0

I have a column of timestamps with timezone info. It is imported with a SQL query from a database. It is of datatype datetimeoffset(7)

2020-06-04 13:00:00.0000000 +02:00

How do I convert this to a naive date that takes tz info into account, eg.

2020-06-04 15:00:00

Note that the + 02:00 part has been added to the timestamp, not simply stripped away.

The timestamps are stored in a pandas dataframe.

Mike
  • 99
  • 1
  • 10
  • 1
    Note: technical speaking, the first time takes into account time zone, the second not, it is just a 'wall clock" and nobody know the timezone. And you are using timezone incorrectly: you should *substract* timezone offset (or UTC time + offset = local time). pandas should be able to handle timezones (in reality times are stored in the same UTC format, and an additional field has the +2, in case you ask pandas to print times. – Giacomo Catenazzi Aug 07 '20 at 08:14
  • I assume 'timestamps' is a column in a pd.DataFrame (i.e. a pd.Series)? of what dtype ist it? I assume object (string) - is it exactly this format `'07-08-2020 08:00:00 + 02:00'`? – FObersteiner Aug 07 '20 at 09:24
  • Yes, 'TimeStamp' is a column / series in a pandas df. The table is imported with an SQL query from a database in which it has datatype datetimeoffset(7). – Mike Aug 07 '20 at 10:46
  • ok, it seems you can omit the line `df['timestamp'] = df['timestamp'].str.replace(r'(\+|\-)\ ', r'\1')` from my answer ;-) – FObersteiner Aug 07 '20 at 13:00

2 Answers2

1

if I get the question correctly, you want naive local time, depending on the OS time zone setting you run the script on:

import pandas as pd
from tzlocal import get_localzone

# example data...
df = pd.DataFrame({'timestamp': ["07-08-2020 08:00:00 + 02:00"]})

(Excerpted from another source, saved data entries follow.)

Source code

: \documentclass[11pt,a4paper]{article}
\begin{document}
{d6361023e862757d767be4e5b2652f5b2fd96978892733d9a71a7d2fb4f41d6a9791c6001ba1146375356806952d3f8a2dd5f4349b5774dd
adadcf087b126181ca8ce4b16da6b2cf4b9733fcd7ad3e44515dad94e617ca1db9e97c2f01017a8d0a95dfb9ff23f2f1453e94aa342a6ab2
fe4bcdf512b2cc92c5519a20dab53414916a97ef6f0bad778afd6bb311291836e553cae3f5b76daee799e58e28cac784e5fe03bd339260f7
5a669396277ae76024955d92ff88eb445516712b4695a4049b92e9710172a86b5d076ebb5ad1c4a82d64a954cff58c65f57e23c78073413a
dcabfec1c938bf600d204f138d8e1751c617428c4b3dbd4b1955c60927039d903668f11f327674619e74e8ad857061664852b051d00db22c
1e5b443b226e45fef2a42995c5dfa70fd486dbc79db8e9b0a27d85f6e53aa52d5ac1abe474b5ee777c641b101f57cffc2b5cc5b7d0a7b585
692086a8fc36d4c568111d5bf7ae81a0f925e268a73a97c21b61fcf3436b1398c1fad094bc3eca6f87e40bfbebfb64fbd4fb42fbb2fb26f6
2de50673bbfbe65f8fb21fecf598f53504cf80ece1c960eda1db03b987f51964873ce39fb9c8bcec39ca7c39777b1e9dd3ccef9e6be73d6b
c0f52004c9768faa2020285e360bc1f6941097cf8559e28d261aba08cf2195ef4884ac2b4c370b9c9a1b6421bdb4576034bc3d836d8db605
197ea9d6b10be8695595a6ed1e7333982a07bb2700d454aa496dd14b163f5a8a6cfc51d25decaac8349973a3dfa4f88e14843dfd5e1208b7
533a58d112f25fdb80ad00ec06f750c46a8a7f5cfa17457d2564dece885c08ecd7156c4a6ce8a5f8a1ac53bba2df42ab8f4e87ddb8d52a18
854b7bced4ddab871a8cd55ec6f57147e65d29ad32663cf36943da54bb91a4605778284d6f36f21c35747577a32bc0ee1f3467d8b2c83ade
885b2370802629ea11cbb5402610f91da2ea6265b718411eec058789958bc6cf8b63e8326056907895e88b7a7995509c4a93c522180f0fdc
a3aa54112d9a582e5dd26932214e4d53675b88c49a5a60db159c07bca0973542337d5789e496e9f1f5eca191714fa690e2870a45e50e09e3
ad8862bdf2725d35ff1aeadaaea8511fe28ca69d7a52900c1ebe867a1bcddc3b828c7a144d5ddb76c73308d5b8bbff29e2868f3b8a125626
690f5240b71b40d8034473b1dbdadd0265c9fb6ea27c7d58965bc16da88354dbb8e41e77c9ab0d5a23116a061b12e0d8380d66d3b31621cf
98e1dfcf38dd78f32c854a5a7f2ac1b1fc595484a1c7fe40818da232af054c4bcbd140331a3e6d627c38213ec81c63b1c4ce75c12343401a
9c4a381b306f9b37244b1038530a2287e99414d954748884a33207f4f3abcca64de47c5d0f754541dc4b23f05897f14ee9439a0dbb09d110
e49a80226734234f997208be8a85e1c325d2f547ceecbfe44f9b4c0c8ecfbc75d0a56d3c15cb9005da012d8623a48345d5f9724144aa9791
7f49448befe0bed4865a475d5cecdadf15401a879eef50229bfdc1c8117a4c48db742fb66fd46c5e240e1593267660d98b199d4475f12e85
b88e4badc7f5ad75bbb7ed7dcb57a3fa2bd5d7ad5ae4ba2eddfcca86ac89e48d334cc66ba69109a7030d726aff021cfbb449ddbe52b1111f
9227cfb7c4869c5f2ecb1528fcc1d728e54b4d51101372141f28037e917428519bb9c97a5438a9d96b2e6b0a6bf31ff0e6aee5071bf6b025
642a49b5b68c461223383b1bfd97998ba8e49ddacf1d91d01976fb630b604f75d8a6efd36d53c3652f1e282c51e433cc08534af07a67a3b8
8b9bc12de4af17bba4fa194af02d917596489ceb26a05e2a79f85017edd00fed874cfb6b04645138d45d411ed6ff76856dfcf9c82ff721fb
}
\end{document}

# cast to datetime, in case you haven't already done this
# we need to strip a space first...
df['timestamp'] = df['timestamp'].str.replace(r'(\+|\-)\ ', r'\1')
df['timestamp'] = pd.to_datetime(df['timestamp'])

# df['timestamp']
# 0   2020-07-08 08:00:00+02:00
# Name: timestamp, dtype: datetime64[ns, pytz.FixedOffset(120)]

# now we can convert to local timezone, which will give us aware local time
df['localtime'] = df['timestamp'].dt.tz_convert(get_localzone())

# ...and remove the tzinfo to get naive datetime:
df['localtime'] = df['localtime'].dt.tz_localize(None)
    
# note that my machine is on UTC+2 -->
# df['localtime']
# 0   2020-07-08 08:00:00
# Name: localtime, dtype: datetime64[ns]

...but keep in mind that this will modify the internal timestamps...

FObersteiner
  • 22,500
  • 8
  • 42
  • 72
0

first get the UTC offset, for eg like this: using this pandas function. You can also use pytz module too to get the UTC offset time.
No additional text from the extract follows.